**Activity**.
Note how many lines in the entries contain the string "client", then give that number and nothing else.

(Data supplied)

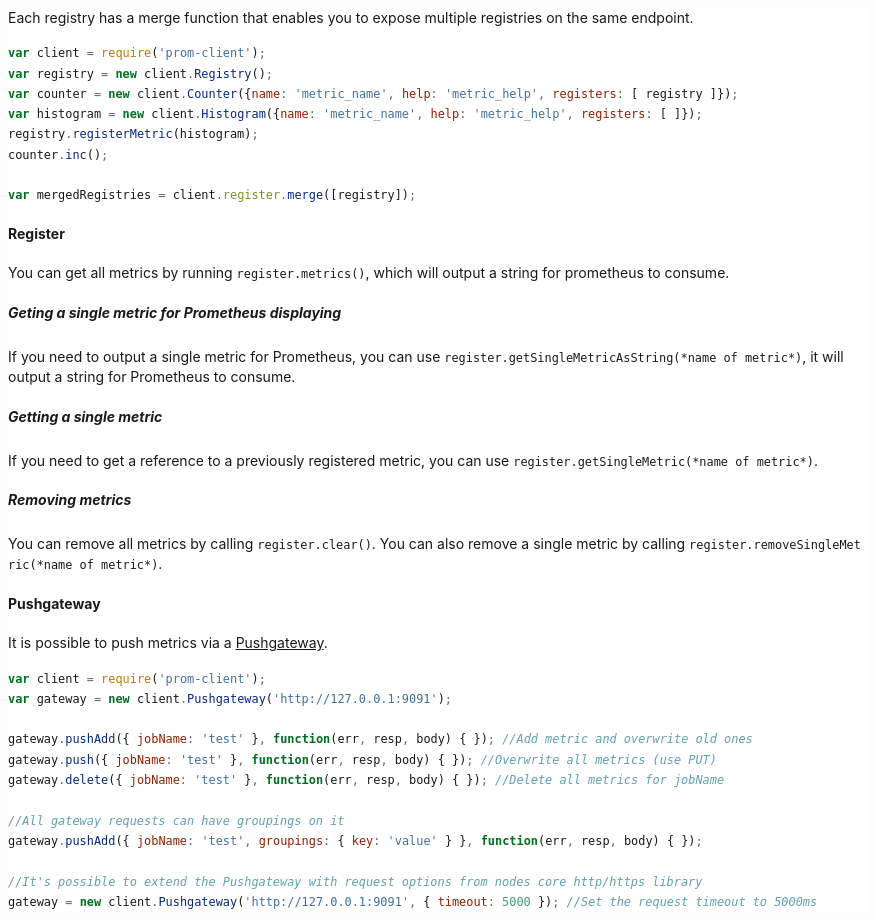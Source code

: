 Each registry has a merge function that enables you to expose multiple registries on the same endpoint.

```js
var client = require('prom-client');
var registry = new client.Registry();
var counter = new client.Counter({name: 'metric_name', help: 'metric_help', registers: [ registry ]});
var histogram = new client.Histogram({name: 'metric_name', help: 'metric_help', registers: [ ]});
registry.registerMetric(histogram);
counter.inc();

var mergedRegistries = client.register.merge([registry]);
```

#### Register

You can get all metrics by running `register.metrics()`, which will output a string for prometheus to consume.

##### Geting a single metric for Prometheus displaying

If you need to output a single metric for Prometheus, you can use `register.getSingleMetricAsString(*name of metric*)`, it will output a string for Prometheus to consume.

##### Getting a single metric

If you need to get a reference to a previously registered metric, you can use `register.getSingleMetric(*name of metric*)`.

##### Removing metrics

You can remove all metrics by calling `register.clear()`. You can also remove a single metric by calling
`register.removeSingleMetric(*name of metric*)`.

#### Pushgateway

It is possible to push metrics via a [Pushgateway](https://github.com/prometheus/pushgateway).

```js
var client = require('prom-client');
var gateway = new client.Pushgateway('http://127.0.0.1:9091');

gateway.pushAdd({ jobName: 'test' }, function(err, resp, body) { }); //Add metric and overwrite old ones
gateway.push({ jobName: 'test' }, function(err, resp, body) { }); //Overwrite all metrics (use PUT)
gateway.delete({ jobName: 'test' }, function(err, resp, body) { }); //Delete all metrics for jobName

//All gateway requests can have groupings on it
gateway.pushAdd({ jobName: 'test', groupings: { key: 'value' } }, function(err, resp, body) { });

//It's possible to extend the Pushgateway with request options from nodes core http/https library
gateway = new client.Pushgateway('http://127.0.0.1:9091', { timeout: 5000 }); //Set the request timeout to 5000ms
```
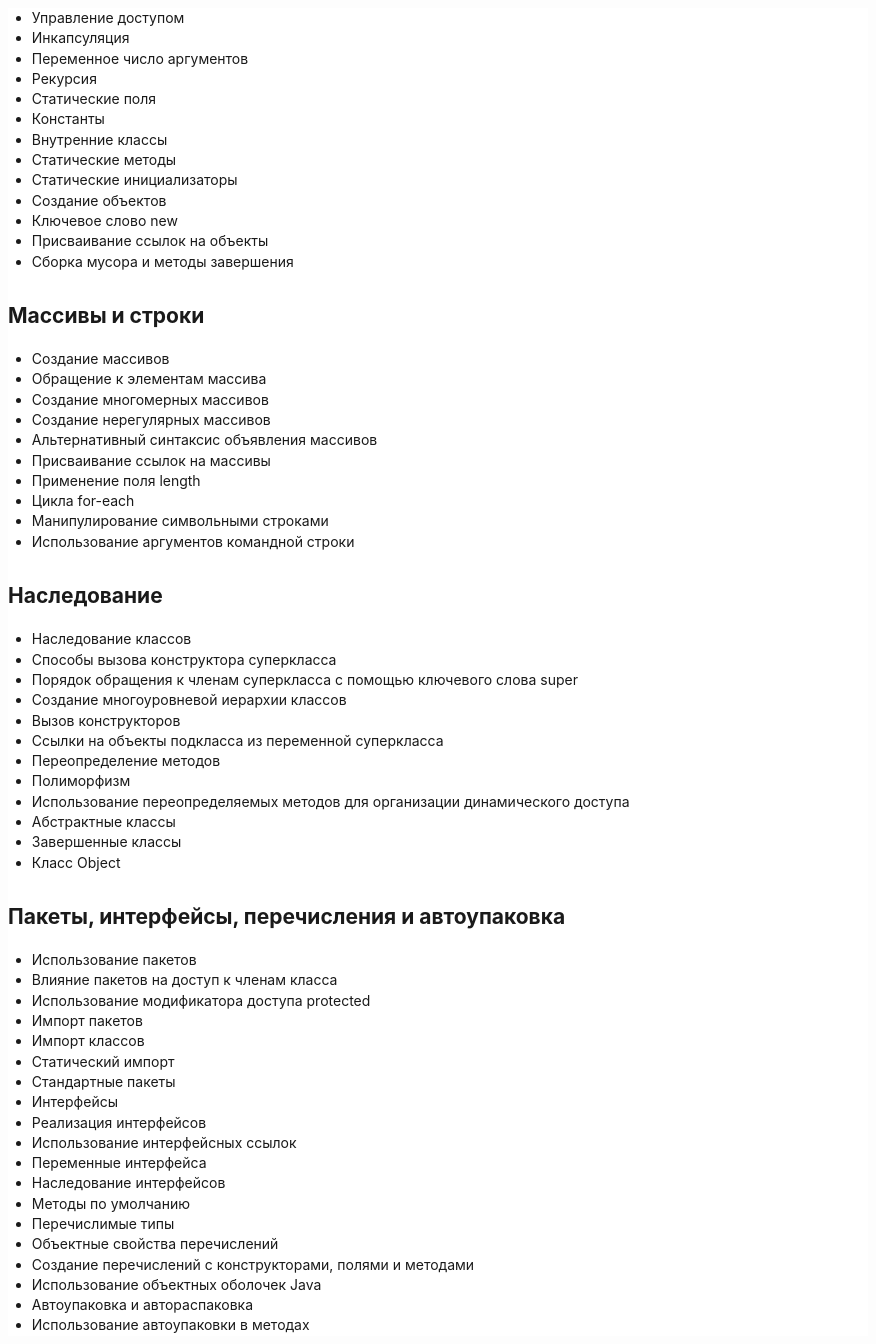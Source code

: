 - Управление доступом
- Инкапсуляция
- Переменное число аргументов
- Рекурсия
- Статические поля 
- Константы
- Внутренние классы
- Статические методы
- Статические инициализаторы
- Создание объектов
- Ключевое слово new
- Присваивание ссылок на объекты
- Сборка мусора и методы завершения

## Массивы и строки

- Создание массивов
- Обращение к элементам массива
- Создание многомерных массивов
- Создание нерегулярных массивов
- Альтернативный синтаксис объявления массивов
- Присваивание ссылок на массивы
- Применение поля length
- Цикла for-each
- Манипулирование символьными строками
- Использование аргументов командной строки

## Наследование

- Наследование классов
- Способы вызова конструктора суперкласса
- Порядок обращения к членам суперкласса с помощью ключевого слова super
- Создание многоуровневой иерархии классов
- Вызов конструкторов
- Ссылки на объекты подкласса из переменной суперкласса
- Переопределение методов
- Полиморфизм
- Использование переопределяемых методов для организации динамического доступа
- Абстрактные классы
- Завершенные классы
- Класс Object

## Пакеты, интерфейсы, перечисления и автоупаковка

- Использование пакетов
- Влияние пакетов на доступ к членам класса
- Использование модификатора доступа protected
- Импорт пакетов
- Импорт классов
- Статический импорт
- Стандартные пакеты
- Интерфейсы
- Реализация интерфейсов
- Использование интерфейсных ссылок
- Переменные интерфейса
- Наследование интерфейсов
- Методы по умолчанию
- Перечислимые типы
- Объектные свойства перечислений
- Создание перечислений с конструкторами, полями и методами
- Использование объектных оболочек Java
- Автоупаковка и автораспаковка
- Использование автоупаковки в методах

(End Data supplied)

**Finished task**.
8